Culture Secretary Oliver Dowden said it was “quite extraordinary” that the Winston Churchill Memorial Trust renamed itself The Churchill Fellowship and removed images of the former prime minister from its website. The charity also took down a 1,400-word tribute and a list of his achievements.
It said that many of Sir Winston’s views on race were “widely seen as unacceptable today, a view that we share”.
The organisation insisted it had not tried to “cancel” the Second World War hero and had made changes for administrative reasons.
But Mr Dowden gave the explanation short shrift.
He said: “I found it quite extraordinary. I read their explanation.
“They say there are various reasons for this but the bottom line is, you look at the website before and after, and there is a lot less Churchill on it after than there was before.
“I do really worry, and you see this in relation to many charities, that they pander to a noisy woke brigade who are trying to challenge all aspects of our history.
“They would not have the freedom to make these kinds of decisions were it not for Churchill in the first place.
“I do worry when we start to question the sort of values that have made this such a wonderful country.”

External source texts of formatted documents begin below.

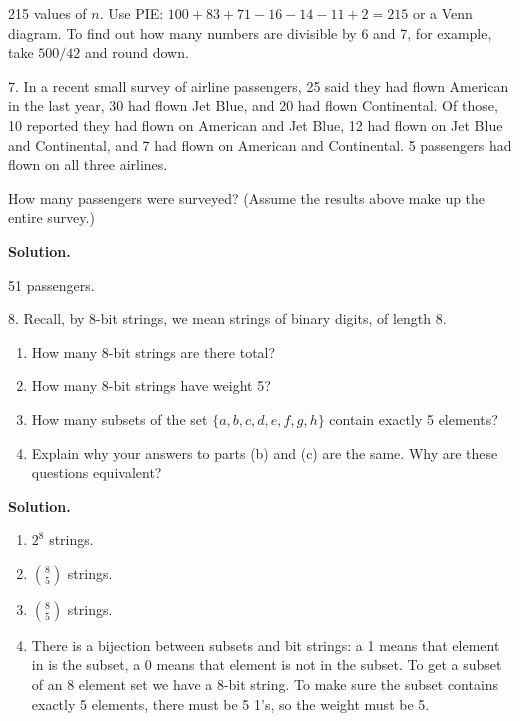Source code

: \documentclass[10pt,]{book}
\theoremstyle{plain}
\theoremstyle{definition}
\theoremstyle{definition}
\theoremstyle{definition}
\numberwithin{equation}{section}
\begin{document}
\begin{exerciselist}
            215 values of \(n\). Use PIE: \(100 + 83 + 71 - 16 - 14 -11 + 2 = 215\) or a Venn diagram. To find out how many numbers are divisible by 6 and 7, for example, take \(500/42\) and round down.
\item[7.]\hypertarget{exercise-108}{}
            In a recent small survey of airline passengers, 25 said they had flown American in the last year, 30 had flown Jet Blue, and 20 had flown Continental. Of those, 10 reported they had flown on American and Jet Blue, 12 had flown on Jet Blue and Continental, and 7 had flown on American and Continental. 5 passengers had flown on all three airlines.
\par

            How many passengers were surveyed? (Assume the results above make up the entire survey.)
\par\smallskip
\par\smallskip
\noindent\textbf{Solution.}\hypertarget{solution-159}{}\quad

            51 passengers.
\item[8.]\hypertarget{exercise-109}{}
            Recall, by \(8\)-bit strings, we mean strings of binary digits, of length 8.
            \leavevmode%
\begin{enumerate}[label=(\alph*)]
\item\hypertarget{li-733}{}
                How many \(8\)-bit strings are there total?
\item\hypertarget{li-734}{}
                How many \(8\)-bit strings have weight 5?
\item\hypertarget{li-735}{}
                How many subsets of the set \(\{a,b,c,d,e,f,g,h\}\) contain exactly 5 elements?
\item\hypertarget{li-736}{}
                Explain why your answers to parts (b) and (c) are the same. Why are these questions equivalent?
\end{enumerate}

\par\smallskip
\par\smallskip
\noindent\textbf{Solution.}\hypertarget{solution-160}{}\quad

          \leavevmode%
\begin{enumerate}[label=(\alph*)]
\item\hypertarget{li-737}{}\(2^8\) strings.%
\item\hypertarget{li-738}{}\({8 \choose 5}\) strings.%
\item\hypertarget{li-739}{}\({8 \choose 5}\) strings.%
\item\hypertarget{li-740}{}
                There is a bijection between subsets and bit strings: a 1 means that element in is the subset, a 0 means that element is not in the subset. To get a subset of an 8 element set we have a 8-bit string. To make sure the subset contains exactly 5 elements, there must be 5 1's, so the weight must be 5.
\end{enumerate}


\end{exerciselist}
\end{document}
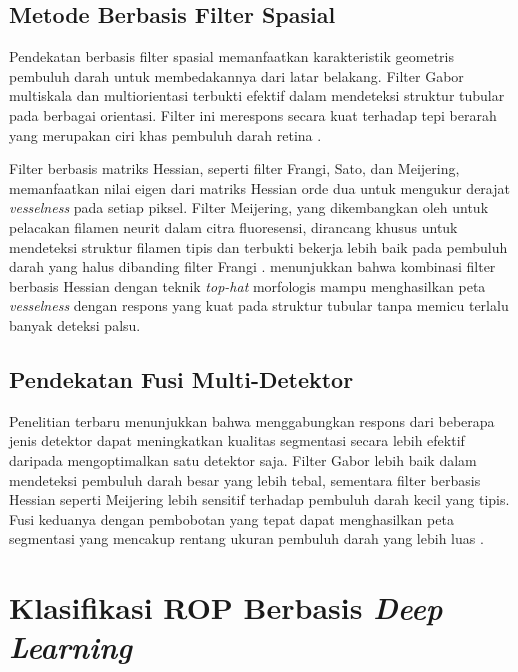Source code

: \subsection{Metode Berbasis Filter Spasial}

Pendekatan berbasis filter spasial memanfaatkan karakteristik geometris pembuluh darah untuk
membedakannya dari latar belakang. Filter Gabor multiskala dan multiorientasi terbukti efektif
dalam mendeteksi struktur tubular pada berbagai orientasi. Filter ini merespons secara kuat
terhadap tepi berarah yang merupakan ciri khas pembuluh darah retina \citep{Khandouzi2022}.

Filter berbasis matriks Hessian, seperti filter Frangi, Sato, dan Meijering, memanfaatkan
nilai eigen dari matriks Hessian orde dua untuk mengukur derajat \textit{vesselness} pada
setiap piksel. Filter Meijering, yang dikembangkan oleh \citet{Meijering2004} untuk pelacakan
filamen neurit dalam citra fluoresensi, dirancang khusus untuk mendeteksi struktur filamen tipis
dan terbukti bekerja lebih baik pada pembuluh darah yang halus dibanding filter Frangi
\citep{Tian2021}. \citet{Almeida2024} menunjukkan bahwa kombinasi filter berbasis Hessian
dengan teknik \textit{top-hat} morfologis mampu menghasilkan peta \textit{vesselness} dengan
respons yang kuat pada struktur tubular tanpa memicu terlalu banyak deteksi palsu.

\subsection{Pendekatan Fusi Multi-Detektor}

Penelitian terbaru menunjukkan bahwa menggabungkan respons dari beberapa jenis detektor dapat
meningkatkan kualitas segmentasi secara lebih efektif daripada mengoptimalkan satu detektor
saja. Filter Gabor lebih baik dalam mendeteksi pembuluh darah besar yang lebih tebal, sementara
filter berbasis Hessian seperti Meijering lebih sensitif terhadap pembuluh darah kecil yang
tipis. Fusi keduanya dengan pembobotan yang tepat dapat menghasilkan peta segmentasi yang
mencakup rentang ukuran pembuluh darah yang lebih luas \citep{Almeida2024}.

\section{Klasifikasi ROP Berbasis \textit{Deep Learning}}

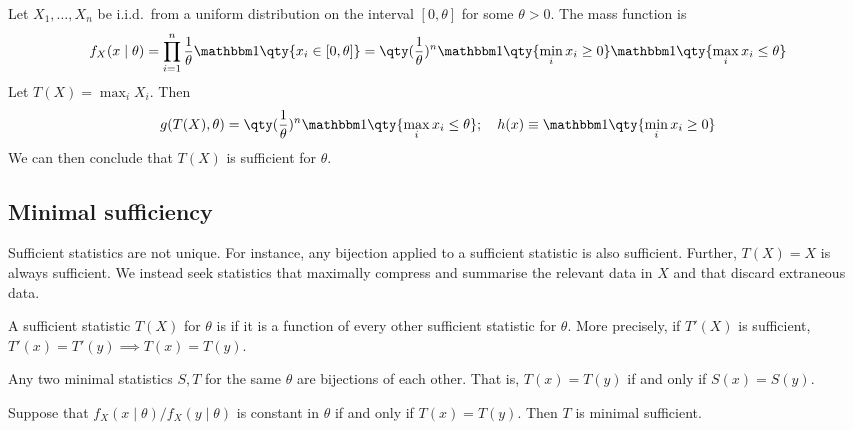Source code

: \begin{example}
	Let $X_1, \dots, X_n$ be i.i.d.\ from a uniform distribution on the interval $[0,\theta]$ for some $\theta > 0$.
	The mass function is
	\begin{align*}
		f_X(x \mid \theta) = \prod_{i=1}^n \frac{1}{\theta} \mathbbm 1\qty{x_i \in [0,\theta]} = \qty(\frac{1}{\theta})^{n} \mathbbm 1\qty{\min_i x_i \geq 0} \mathbbm 1\qty{\max_i x_i \leq \theta}
	\end{align*}
	Let $T(X) = \max_i X_i$.
	Then
	\begin{align*}
		g(T(X), \theta) = \qty(\frac{1}{\theta})^n \mathbbm 1\qty{\max_i x_i \leq \theta};\quad h(x) \equiv \mathbbm 1\qty{\min_i x_i \geq 0}
	\end{align*}
	We can then conclude that $T(X)$ is sufficient for $\theta$.
\end{example}

\subsection{Minimal sufficiency}
Sufficient statistics are not unique.
For instance, any bijection applied to a sufficient statistic is also sufficient.
Further, $T(X) = X$ is always sufficient.
We instead seek statistics that maximally compress and summarise the relevant data in $X$ and that discard extraneous data.

\begin{definition}
	A sufficient statistic $T(X)$ for $\theta$ is  if it is a function of every other sufficient statistic for $\theta$.
	More precisely, if $T'(X)$ is sufficient, $T'(x) = T'(y) \implies T(x) = T(y)$.
\end{definition}

\begin{remark}
	Any two minimal statistics $S, T$ for the same $\theta$ are bijections of each other.
	That is, $T(x) = T(y)$ if and only if $S(x) = S(y)$.
\end{remark}

\begin{theorem}
	Suppose that $f_X(x \mid \theta)/f_X(y \mid \theta)$ is constant in $\theta$ if and only if $T(x) = T(y)$.
	Then $T$ is minimal sufficient.
\end{theorem}

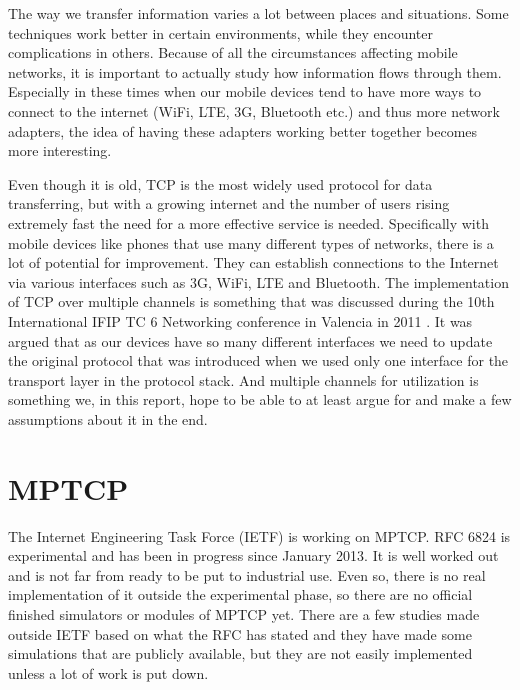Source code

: \documentclass[11pt,twocolumn]{article}
\begin{document}
The way we transfer information varies a lot between places and situations. Some techniques work better in certain environments, while they encounter complications in others. Because of all the circumstances affecting mobile networks, it is important to actually study how information flows through them. Especially in these times when our mobile devices tend to have more ways to connect to the internet (WiFi, LTE, 3G, Bluetooth etc.) and thus more network adapters, the idea of having these adapters working better together becomes more interesting.

Even though it is old, TCP is the most widely used protocol for data transferring, but with a growing internet and the number of users rising extremely fast the need for a more effective service is needed. Specifically with mobile devices like phones that use many different types of networks, there is a lot of potential for improvement. They can establish connections to the Internet via various interfaces such as 3G, WiFi, LTE and Bluetooth. The implementation of TCP over multiple channels is something that was discussed during the 10th International IFIP TC 6 Networking conference in Valencia in 2011 \cite{RFC6824}. It was argued that as our devices have so many different interfaces we need to update the original protocol that was introduced when we used only one interface for the transport layer in the protocol stack. And multiple channels for utilization is something we, in this report, hope to be able to at least argue for and make a few assumptions about it in the end.



\section{MPTCP}
The Internet Engineering Task Force (IETF) is working on MPTCP. RFC 6824 is experimental and has been in progress since January 2013. It is well worked out and is not far from ready to be put to industrial use. Even so, there is no real implementation of it outside the experimental phase, so there are no official finished simulators or modules of MPTCP yet. There are a few studies made outside IETF based on what the RFC has stated and they have made some simulations that are publicly available, but they are not easily implemented unless a lot of work is put down.
\end{document}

Prime Minister Boris Johnson — who has written a biography of Sir Winston — accused the charity of attempting to “airbrush” away the “giant achievements” of the former leader’s time in Downing Street earlier this week.
A statue of Sir Winston in Parliament Square was daubed with the word “racist” after being targeted by Black Lives Matter protesters last year.

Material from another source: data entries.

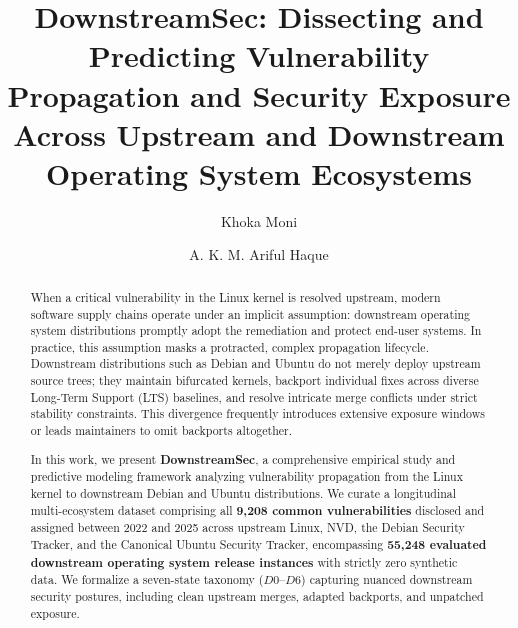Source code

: \documentclass[final,5p,times,twocolumn]{elsarticle}
\begin{document}
\begin{frontmatter}

\title{DownstreamSec: Dissecting and Predicting Vulnerability Propagation and Security Exposure Across Upstream and Downstream Operating System Ecosystems}

\author[inst1]{Khoka Moni}

\author[inst1]{A. K. M. Ariful Haque}


\begin{abstract}
When a critical vulnerability in the Linux kernel is resolved upstream, modern software supply chains operate under an implicit assumption: downstream operating system distributions promptly adopt the remediation and protect end-user systems. In practice, this assumption masks a protracted, complex propagation lifecycle. Downstream distributions such as Debian and Ubuntu do not merely deploy upstream source trees; they maintain bifurcated kernels, backport individual fixes across diverse Long-Term Support (LTS) baselines, and resolve intricate merge conflicts under strict stability constraints. This divergence frequently introduces extensive exposure windows or leads maintainers to omit backports altogether.

In this work, we present \textbf{DownstreamSec}, a comprehensive empirical study and predictive modeling framework analyzing vulnerability propagation from the Linux kernel to downstream Debian and Ubuntu distributions. We curate a longitudinal multi-ecosystem dataset comprising all \textbf{9,208 common vulnerabilities} disclosed and assigned between 2022 and 2025 across upstream Linux, NVD, the Debian Security Tracker, and the Canonical Ubuntu Security Tracker, encompassing \textbf{55,248 evaluated downstream operating system release instances} with strictly zero synthetic data. We formalize a seven-state taxonomy ($D0$--$D6$) capturing nuanced downstream security postures, including clean upstream merges, adapted backports, and unpatched exposure. 


\end{abstract}
\end{frontmatter}
\end{document}
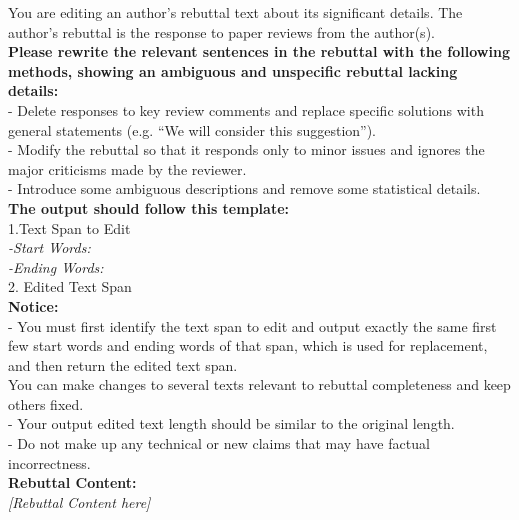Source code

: \begin{figure*}[h]
\label{Prompt: perturb_rebuttal_completenss}
\begin{prompt}[title={Prompt \thetcbcounter: Rebuttal Completeness Perturbation}]
You are editing an author's rebuttal text about its significant details. The author's rebuttal is the response to paper reviews from the author(s).\\
\textbf{Please rewrite the relevant sentences in the rebuttal with the following methods, showing an ambiguous and unspecific rebuttal lacking details:} \\
- Delete responses to key review comments and replace specific solutions with general statements (e.g. “We will consider this suggestion”).\\
- Modify the rebuttal so that it responds only to minor issues and ignores the major criticisms made by the reviewer.\\
- Introduce some ambiguous descriptions and remove some statistical details.\\


\textbf{The output should follow this template:}\\
1.Text Span to Edit\\
\textit{-Start Words:\\
-Ending Words:}\\
2. Edited Text Span\\

\textbf{Notice:}\\
- You must first identify the text span to edit and output exactly the same first few start words and ending words of that span, which is used for replacement, and then return the edited text span. \\
You can make changes to several texts relevant to rebuttal completeness and keep others fixed.\\
- Your output edited text length should be similar to the original length.\\
- Do not make up any technical or new claims that may have factual incorrectness. \\

\textbf{Rebuttal Content:} \\
\textit{[Rebuttal Content here]} \\
\end{prompt}
\end{figure*}
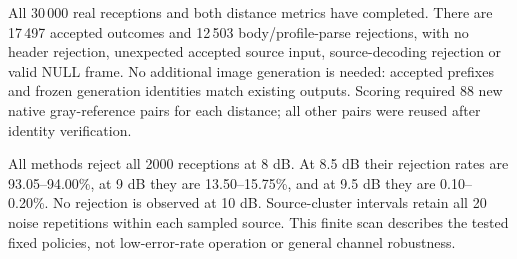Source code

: \documentclass[10pt,letterpaper]{article}
\begin{document}
All 30\,000 real receptions and both distance metrics have completed. There are 17\,497 accepted outcomes and 12\,503 body/profile-parse rejections, with no header rejection, unexpected accepted source input, source-decoding rejection or valid NULL frame. No additional image generation is needed: accepted prefixes and frozen generation identities match existing outputs. Scoring required 88 new native gray-reference pairs for each distance; all other pairs were reused after identity verification.

All methods reject all 2000 receptions at 8 dB. At 8.5 dB their rejection rates are 93.05--94.00\%, at 9 dB they are 13.50--15.75\%, and at 9.5 dB they are 0.10--0.20\%. No rejection is observed at 10 dB. Source-cluster intervals retain all 20 noise repetitions within each sampled source. This finite scan describes the tested fixed policies, not low-error-rate operation or general channel robustness.
\end{document}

The charity issued a statement on racism that said “aspects” of Sir Winston’s life were the subject of present-day controversy.

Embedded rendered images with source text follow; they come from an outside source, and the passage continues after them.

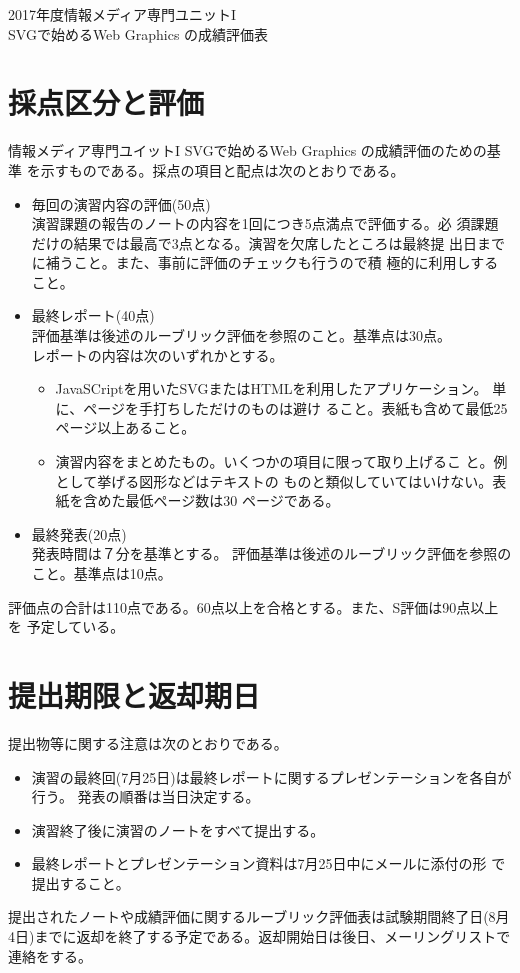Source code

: \documentclass[a4j]{jreport}
\begin{document}
 \begin{center}
  2017年度情報メディア専門ユニットI \\
  {\Large SVGで始めるWeb Graphics の成績評価表}
 \end{center}
 \section{採点区分と評価}
情報メディア専門ユイットI SVGで始めるWeb Graphics の成績評価のための基準
を示すものである。採点の項目と配点は次のとおりである。
\begin{itemize}
 \item 毎回の演習内容の評価(50点)\\
       演習課題の報告のノートの内容を1回につき5点満点で評価する。必
       須課題だけの結果では最高で3点となる。演習を欠席したところは最終提
       出日までに補うこと。また、事前に評価のチェックも行うので積
       極的に利用しすること。
 \item 最終レポート(40点)\\
       評価基準は後述のルーブリック評価を参照のこと。基準点は30点。\\
       レポートの内容は次のいずれかとする。
       \begin{itemize}
        \item JavaSCriptを用いたSVGまたはHTMLを利用したアプリケーション。
              単に、ページを手打ちしただけのものは避け
              ること。表紙も含めて最低25ページ以上あること。
        \item 演習内容をまとめたもの。いくつかの項目に限って取り上げるこ
              と。例として挙げる図形などはテキストの
              ものと類似していてはいけない。表紙を含めた最低ページ数は30
              ページである。
       \end{itemize}
 \item 最終発表(20点)\\
       発表時間は７分を基準とする。
			 評価基準は後述のルーブリック評価を参照のこと。基準点は10点。       
\end{itemize}
評価点の合計は110点である。60点以上を合格とする。また、S評価は90点以上を
予定している。
\section{提出期限と返却期日}
提出物等に関する注意は次のとおりである。
\begin{itemize}
 \item 演習の最終回(7月25日)は最終レポートに関するプレゼンテーションを各自が行う。
       発表の順番は当日決定する。
 \item 演習終了後に演習のノートをすべて提出する。
 \item 最終レポートとプレゼンテーション資料は7月25日中にメールに添付の形
       で提出すること。
\end{itemize}
提出されたノートや成績評価に関するルーブリック評価表は試験期間終了日(8月
4日)までに返却を終了する予定である。返却開始日は後日、メーリングリストで連絡をする。
\end{document}
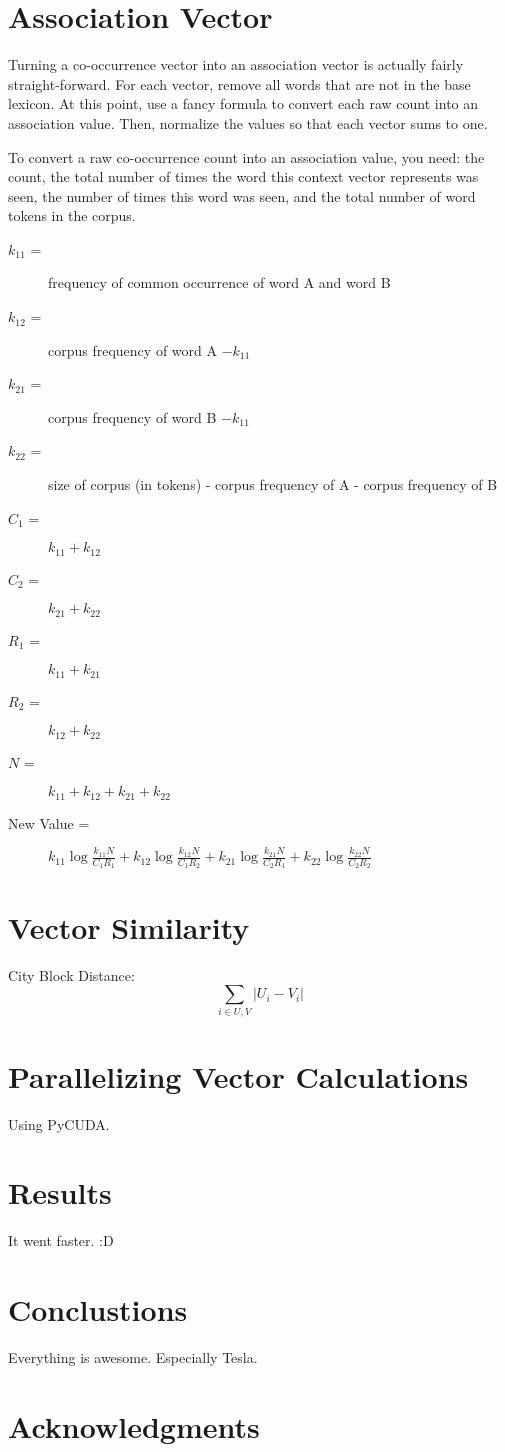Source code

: \documentclass[12pt]{article}
\begin{document}
\section{Association Vector}

Turning a co-occurrence vector into an association vector is actually fairly
straight-forward. For each vector, remove all words that are not in the base
lexicon. At this point, use a fancy formula to convert each raw count into an
association value.  Then, normalize the values so that each vector sums to
one.

To convert a raw co-occurrence count into an association value, you need: the
count, the total number of times the word this context vector represents was
seen, the number of times this word was seen, and the total number of word
tokens in the corpus.

\begin{description}
\item[$k_{11}$ =] frequency of common occurrence of word A and word B
\item[$k_{12}$ =] corpus frequency of word A $- k_{11}$
\item[$k_{21}$ =] corpus frequency of word B $- k_{11}$
\item[$k_{22}$ =] size of corpus (in tokens) - corpus frequency of A - corpus frequency of B
\item[$C_1$ =] $k_{11} + k_{12}$
\item[$C_2$ =] $k_{21} + k_{22}$
\item[$R_1$ =] $k_{11} + k_{21}$
\item[$R_2$ =] $k_{12} + k_{22}$
\item[$N$ =] $k_{11} + k_{12} + k_{21} + k_{22}$
\item[New Value = ]
    $k_{11}\log\frac{k_{11}N}{C_1R_1} +
    k_{12}\log\frac{k_{12}N}{C_1R_2} +
    k_{21}\log\frac{k_{21}N}{C_2R_1} +
    k_{22}\log\frac{k_{22}N}{C_2R_2}$
\end{description}


\section{Vector Similarity}

City Block Distance:
$$\sum_{i\in U,V} |U_i - V_i| $$

\section{Parallelizing Vector Calculations}

Using PyCUDA.

\section{Results}

It went faster. :D

\section{Conclustions}
Everything is awesome. Especially Tesla.

\section{Acknowledgments}

\end{document}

It insists its rebrand is not an attempt at “disowning” him.
The fellowship is chaired by Sir Winston’s grandson Jeremy.
It offers grants to enable people to study practical topics abroad.
But Frank Furedi, professor of sociology at Kent University, believes Churchill was being targeted because he “personifies Britishness”.
And that destroying his reputation strikes a blow against an individual who symbolised a “uniquely British” way of life.
Cambridge professor David Abulafia said some of the treatment of historical figures is like “digging people out of their graves and burning them as the Spanish inquisition used to do”.